A political impasse
Chalk up another collective failure for Spanish politics: although Pedro Sanchez clearly won the early legislative elections held on 28 April, he failed to form a government capable of winning the support of a parliamentary majority. The Socialist leader tried to form a minority government based solely on his party’s support, but his plans ran up against Podémos’ determination to integrate the new government as part of a veritable coalition. In late September he abandoned hopes of receiving a new mandate, and the King of Spain called new elections.
For the fourth time in four years, Spanish citizens will be called back to the ballot box on 10 November to elect their representatives. Although the tides could change in the weeks ahead, the first polls suggest that voters have no intentions of deviating much from the choices they made less than six months ago. If these trends are confirmed, the results will leave the balance of power in the parliamentary hemicycle virtually unchanged from the current situation[1]. This might force party leaders to adjust their positions to exit the current impasse.
Heading towards a slowdown
Spain’s image as a part of the European economic panorama has not changed: compared to the other major eurozone economies, the Spanish economy seems to be doing rather well. It boasts stronger growth with a relatively broader and more solid base.
Although economic activity has been resilient so far, there have been clear signs in recent weeks that the economic slowdown – which has already been perceptible at the European level for several quarters – is beginning to take hold and gain momentum on the Iberian Peninsula. In particular, the purchasing managers’ index (PMI) for the manufacturing sector has clearly moved into contraction territory since last summer. Growth statistics for 2018 and early 2019 have also been revised rather sharply. Growth certainly seems to be better balanced: private consumption is not nearly as robust as initially announced and foreign trade, though still sluggish, did not slow as sharply as feared. All in all, the 2018 GDP growth figure was revised downwards to 2.4% (-0.2pp). At mid-2019, GDP growth was barely holding above 2% (2.1% y/y), while household consumption was up a little more than 0.8% y/y. In this environment, we revised our 2020 growth estimate down to about 1.5%. The slowdown is beginning to have an impact on the labour market, and employment rose only 0.3% q/q in Q2, the smallest increase since 2014. The unemployment rate has just fallen below 14% for the first time in ten years (13.9% in July) and continues to trend downwards for the moment, albeit at a lesser pace.

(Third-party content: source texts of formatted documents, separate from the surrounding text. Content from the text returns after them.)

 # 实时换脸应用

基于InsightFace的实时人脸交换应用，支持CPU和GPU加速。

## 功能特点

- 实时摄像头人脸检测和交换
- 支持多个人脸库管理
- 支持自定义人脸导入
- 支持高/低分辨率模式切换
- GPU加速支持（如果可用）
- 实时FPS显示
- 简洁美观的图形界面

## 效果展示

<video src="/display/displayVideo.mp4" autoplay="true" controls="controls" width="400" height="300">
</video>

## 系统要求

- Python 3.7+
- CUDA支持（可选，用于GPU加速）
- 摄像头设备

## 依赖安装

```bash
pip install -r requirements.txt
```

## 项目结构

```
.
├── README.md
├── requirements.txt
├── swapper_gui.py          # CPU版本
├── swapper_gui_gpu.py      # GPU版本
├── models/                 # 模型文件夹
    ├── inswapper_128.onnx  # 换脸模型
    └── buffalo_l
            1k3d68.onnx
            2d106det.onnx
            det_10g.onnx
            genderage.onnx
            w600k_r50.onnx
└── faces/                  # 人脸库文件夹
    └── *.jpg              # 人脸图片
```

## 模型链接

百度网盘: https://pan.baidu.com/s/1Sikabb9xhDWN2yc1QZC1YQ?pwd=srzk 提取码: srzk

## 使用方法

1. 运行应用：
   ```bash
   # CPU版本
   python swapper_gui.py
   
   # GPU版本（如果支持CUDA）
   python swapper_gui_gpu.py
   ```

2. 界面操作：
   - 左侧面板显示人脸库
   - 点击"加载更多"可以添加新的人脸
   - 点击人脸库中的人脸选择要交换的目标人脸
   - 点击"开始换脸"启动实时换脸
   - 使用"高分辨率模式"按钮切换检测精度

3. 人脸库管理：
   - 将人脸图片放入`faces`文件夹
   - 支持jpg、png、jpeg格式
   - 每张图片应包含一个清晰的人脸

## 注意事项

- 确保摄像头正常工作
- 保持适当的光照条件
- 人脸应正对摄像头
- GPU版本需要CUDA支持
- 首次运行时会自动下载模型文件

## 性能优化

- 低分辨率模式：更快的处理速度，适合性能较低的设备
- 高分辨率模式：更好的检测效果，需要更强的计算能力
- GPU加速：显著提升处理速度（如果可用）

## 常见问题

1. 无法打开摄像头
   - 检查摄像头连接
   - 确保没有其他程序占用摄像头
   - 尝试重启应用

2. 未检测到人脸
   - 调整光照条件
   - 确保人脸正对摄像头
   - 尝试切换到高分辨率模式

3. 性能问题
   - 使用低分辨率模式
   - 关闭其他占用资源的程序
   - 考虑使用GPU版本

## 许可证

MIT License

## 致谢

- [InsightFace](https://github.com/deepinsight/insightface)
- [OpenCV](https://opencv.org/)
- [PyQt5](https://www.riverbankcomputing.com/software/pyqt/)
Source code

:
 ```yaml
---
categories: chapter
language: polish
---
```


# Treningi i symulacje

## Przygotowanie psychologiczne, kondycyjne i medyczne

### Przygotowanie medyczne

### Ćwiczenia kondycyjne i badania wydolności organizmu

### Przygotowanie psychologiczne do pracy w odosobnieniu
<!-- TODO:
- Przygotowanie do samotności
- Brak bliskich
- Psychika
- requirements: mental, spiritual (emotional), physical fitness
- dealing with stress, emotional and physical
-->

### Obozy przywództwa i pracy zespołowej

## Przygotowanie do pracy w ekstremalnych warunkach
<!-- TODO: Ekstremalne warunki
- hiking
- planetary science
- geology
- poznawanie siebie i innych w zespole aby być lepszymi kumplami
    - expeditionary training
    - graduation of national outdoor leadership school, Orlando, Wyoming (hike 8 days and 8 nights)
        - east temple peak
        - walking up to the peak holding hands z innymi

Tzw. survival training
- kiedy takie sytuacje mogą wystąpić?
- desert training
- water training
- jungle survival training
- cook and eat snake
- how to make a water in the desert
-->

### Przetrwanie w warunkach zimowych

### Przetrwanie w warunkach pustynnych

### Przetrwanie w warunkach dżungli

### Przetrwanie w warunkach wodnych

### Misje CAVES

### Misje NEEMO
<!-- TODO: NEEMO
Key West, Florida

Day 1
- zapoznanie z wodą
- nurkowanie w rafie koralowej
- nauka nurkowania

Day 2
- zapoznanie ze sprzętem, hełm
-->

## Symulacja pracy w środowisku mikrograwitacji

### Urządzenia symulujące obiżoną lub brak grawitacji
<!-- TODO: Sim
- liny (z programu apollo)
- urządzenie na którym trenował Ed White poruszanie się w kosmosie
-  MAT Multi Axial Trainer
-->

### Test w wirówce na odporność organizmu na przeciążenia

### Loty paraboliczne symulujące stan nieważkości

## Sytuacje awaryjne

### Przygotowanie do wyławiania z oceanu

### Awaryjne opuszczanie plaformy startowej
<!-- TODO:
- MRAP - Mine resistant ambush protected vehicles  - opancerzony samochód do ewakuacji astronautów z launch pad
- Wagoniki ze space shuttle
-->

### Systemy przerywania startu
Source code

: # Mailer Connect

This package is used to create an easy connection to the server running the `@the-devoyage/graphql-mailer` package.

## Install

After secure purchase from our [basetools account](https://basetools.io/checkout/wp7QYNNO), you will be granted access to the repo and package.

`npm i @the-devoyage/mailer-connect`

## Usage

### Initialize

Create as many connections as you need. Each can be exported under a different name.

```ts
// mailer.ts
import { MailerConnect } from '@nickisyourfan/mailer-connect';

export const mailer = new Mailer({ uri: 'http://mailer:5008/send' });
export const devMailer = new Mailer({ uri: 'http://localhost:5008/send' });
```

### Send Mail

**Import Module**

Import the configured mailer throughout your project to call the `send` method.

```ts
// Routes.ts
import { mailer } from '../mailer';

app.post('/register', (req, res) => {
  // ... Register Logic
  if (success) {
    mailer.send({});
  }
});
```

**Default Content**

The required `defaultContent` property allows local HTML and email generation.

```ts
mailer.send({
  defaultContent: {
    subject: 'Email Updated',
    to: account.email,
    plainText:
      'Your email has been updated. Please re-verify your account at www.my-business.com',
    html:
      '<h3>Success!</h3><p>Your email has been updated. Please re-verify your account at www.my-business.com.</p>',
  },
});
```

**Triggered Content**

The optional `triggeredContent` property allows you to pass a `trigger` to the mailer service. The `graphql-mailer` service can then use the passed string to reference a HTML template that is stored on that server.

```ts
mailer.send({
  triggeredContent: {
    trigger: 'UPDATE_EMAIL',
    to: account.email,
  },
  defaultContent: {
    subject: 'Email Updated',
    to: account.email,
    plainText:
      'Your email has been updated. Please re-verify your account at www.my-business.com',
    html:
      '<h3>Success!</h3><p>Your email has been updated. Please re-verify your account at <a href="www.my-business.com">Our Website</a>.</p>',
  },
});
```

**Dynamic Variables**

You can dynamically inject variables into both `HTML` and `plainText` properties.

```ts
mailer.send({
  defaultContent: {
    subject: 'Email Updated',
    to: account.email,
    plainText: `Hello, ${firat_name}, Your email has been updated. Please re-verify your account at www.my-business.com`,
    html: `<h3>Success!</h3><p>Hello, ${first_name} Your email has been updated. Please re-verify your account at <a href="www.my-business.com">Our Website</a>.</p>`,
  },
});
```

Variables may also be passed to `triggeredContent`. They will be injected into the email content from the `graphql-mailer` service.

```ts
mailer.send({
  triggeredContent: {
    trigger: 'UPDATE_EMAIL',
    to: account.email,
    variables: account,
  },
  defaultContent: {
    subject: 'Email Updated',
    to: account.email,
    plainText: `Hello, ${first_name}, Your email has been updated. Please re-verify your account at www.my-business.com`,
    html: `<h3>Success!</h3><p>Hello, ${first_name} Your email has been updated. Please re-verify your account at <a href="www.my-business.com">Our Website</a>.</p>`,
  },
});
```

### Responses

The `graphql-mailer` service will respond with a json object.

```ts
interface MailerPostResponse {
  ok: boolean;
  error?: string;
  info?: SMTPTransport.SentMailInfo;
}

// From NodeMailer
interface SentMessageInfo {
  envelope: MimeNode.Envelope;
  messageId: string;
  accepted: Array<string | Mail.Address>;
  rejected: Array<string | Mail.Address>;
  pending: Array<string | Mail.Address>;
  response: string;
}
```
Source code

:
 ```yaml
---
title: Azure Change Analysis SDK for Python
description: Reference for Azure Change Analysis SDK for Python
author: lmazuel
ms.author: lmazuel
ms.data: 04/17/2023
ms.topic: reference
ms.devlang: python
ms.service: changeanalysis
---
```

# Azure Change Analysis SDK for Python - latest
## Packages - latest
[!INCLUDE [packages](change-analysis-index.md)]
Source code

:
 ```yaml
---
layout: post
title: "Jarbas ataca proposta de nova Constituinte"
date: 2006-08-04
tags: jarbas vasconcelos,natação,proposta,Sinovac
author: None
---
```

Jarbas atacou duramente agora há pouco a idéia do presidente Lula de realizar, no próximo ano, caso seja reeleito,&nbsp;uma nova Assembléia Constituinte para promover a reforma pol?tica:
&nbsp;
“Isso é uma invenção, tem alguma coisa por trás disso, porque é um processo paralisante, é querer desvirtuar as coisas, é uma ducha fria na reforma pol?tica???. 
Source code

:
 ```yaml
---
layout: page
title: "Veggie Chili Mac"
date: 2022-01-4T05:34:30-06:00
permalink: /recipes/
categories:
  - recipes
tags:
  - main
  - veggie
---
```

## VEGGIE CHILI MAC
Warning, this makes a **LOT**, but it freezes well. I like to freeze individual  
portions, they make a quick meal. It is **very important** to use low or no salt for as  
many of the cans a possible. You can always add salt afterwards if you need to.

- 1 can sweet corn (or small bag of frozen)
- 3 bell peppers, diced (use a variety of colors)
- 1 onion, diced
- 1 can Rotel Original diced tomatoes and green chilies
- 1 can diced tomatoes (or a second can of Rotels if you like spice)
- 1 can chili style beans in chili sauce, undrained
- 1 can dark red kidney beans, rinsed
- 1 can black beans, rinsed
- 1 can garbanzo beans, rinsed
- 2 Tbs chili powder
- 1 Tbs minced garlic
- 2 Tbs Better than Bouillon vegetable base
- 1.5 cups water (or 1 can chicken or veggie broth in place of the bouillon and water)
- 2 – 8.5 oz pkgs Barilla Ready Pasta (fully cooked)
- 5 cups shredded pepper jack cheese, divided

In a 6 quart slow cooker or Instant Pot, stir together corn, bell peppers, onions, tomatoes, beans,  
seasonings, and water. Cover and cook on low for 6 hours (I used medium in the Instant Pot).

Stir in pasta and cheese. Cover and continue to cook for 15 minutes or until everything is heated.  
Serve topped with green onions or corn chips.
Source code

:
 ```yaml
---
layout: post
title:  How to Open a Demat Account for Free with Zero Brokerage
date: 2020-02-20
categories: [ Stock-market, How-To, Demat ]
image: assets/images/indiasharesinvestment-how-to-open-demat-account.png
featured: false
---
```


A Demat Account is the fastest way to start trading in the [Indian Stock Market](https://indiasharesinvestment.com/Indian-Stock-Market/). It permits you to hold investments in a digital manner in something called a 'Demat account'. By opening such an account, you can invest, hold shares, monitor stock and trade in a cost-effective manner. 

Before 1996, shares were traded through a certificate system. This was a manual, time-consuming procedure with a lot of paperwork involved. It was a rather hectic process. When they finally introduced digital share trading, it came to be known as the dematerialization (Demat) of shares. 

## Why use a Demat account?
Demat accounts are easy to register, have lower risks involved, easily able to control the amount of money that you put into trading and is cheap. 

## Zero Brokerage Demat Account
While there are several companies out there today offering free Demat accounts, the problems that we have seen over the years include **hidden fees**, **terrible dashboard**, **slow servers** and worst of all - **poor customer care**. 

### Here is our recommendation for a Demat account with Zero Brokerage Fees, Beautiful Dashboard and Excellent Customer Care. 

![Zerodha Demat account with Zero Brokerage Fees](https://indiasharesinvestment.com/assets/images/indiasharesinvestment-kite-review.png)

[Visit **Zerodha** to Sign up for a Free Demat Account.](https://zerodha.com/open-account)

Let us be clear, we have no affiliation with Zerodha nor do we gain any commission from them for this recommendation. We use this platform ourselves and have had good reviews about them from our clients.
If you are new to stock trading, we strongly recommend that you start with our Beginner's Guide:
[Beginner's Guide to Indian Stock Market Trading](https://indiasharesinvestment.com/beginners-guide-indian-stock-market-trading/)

Public finances in autopilot
Under these circumstances, public finances will remain in autopilot. Like in 2019, the current political situation will make it difficult to prepare and adopt the 2020 fiscal plan, at least through the end of the year. Two key factors are likely to influence the process of reaching a fiscal equilibrium: 1) a slightly sharper-than-expected economic slowdown, which squeezes fiscal revenues in particular, and 2) the drop in sovereign bond yields in the eurozone, which obliges governments to regularly lower the average cost of debt on bond issues (0.37% in Spain for debt issued in H1 2019) and the annual debt servicing charge on public finances (2.4 points of GDP expected last April). Whether the next government is able to reach the 2019 deficit target of 2% of GDP, it will need parliamentary support to maintain the goal of reaching a public finance equilibrium by 2022.